**What to work on**
Once you reach the line that contains "- Set JDBC connection", retype it and each later line exactly as written, stopping only at the end of the listing.
━━━━━ Data excerpts ━━━━━
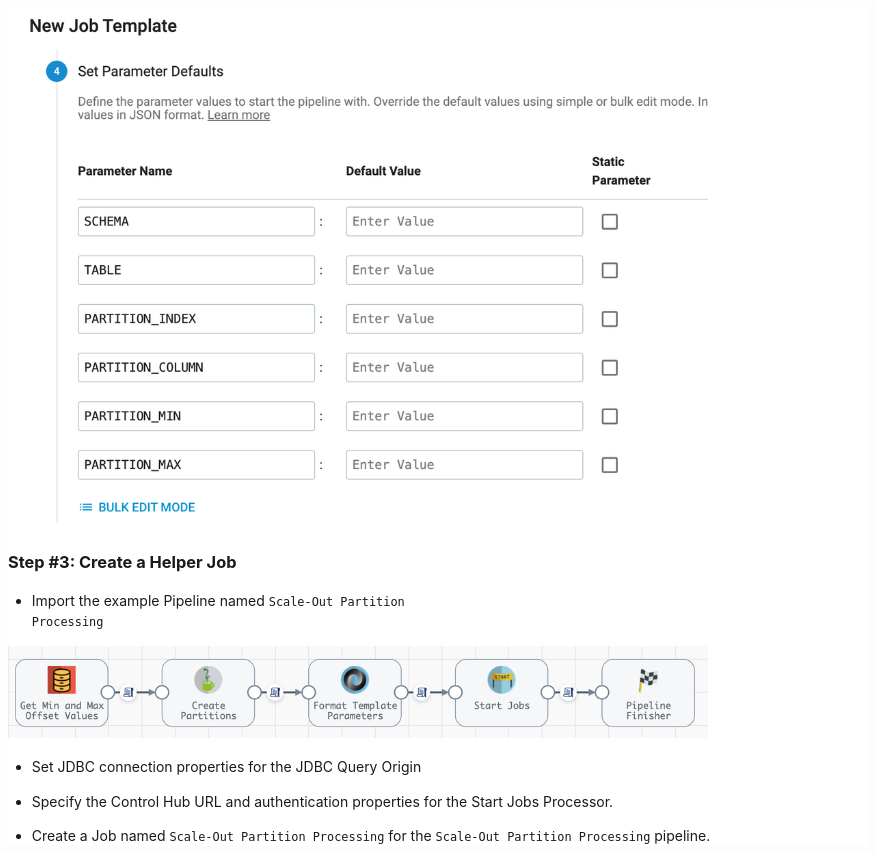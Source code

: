 <img src="images/template-params.png" alt="template-params" width="700"/>


### Step #3: Create a Helper Job

- Import the example Pipeline named <code>Scale-Out Partition Processing</code>

<img src="images/pipeline2.png" alt="pipeline2" width="700"/>

- Set JDBC connection properties for the JDBC Query Origin

- Specify the Control Hub URL and authentication properties for the Start Jobs Processor.

- Create a Job named <code>Scale-Out Partition Processing</code> for the <code>Scale-Out Partition Processing</code> pipeline.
━━━━━
**Answer section**
- Set JDBC connection properties for the JDBC Query Origin

- Specify the Control Hub URL and authentication properties for the Start Jobs Processor.

- Create a Job named <code>Scale-Out Partition Processing</code> for the <code>Scale-Out Partition Processing</code> pipeline.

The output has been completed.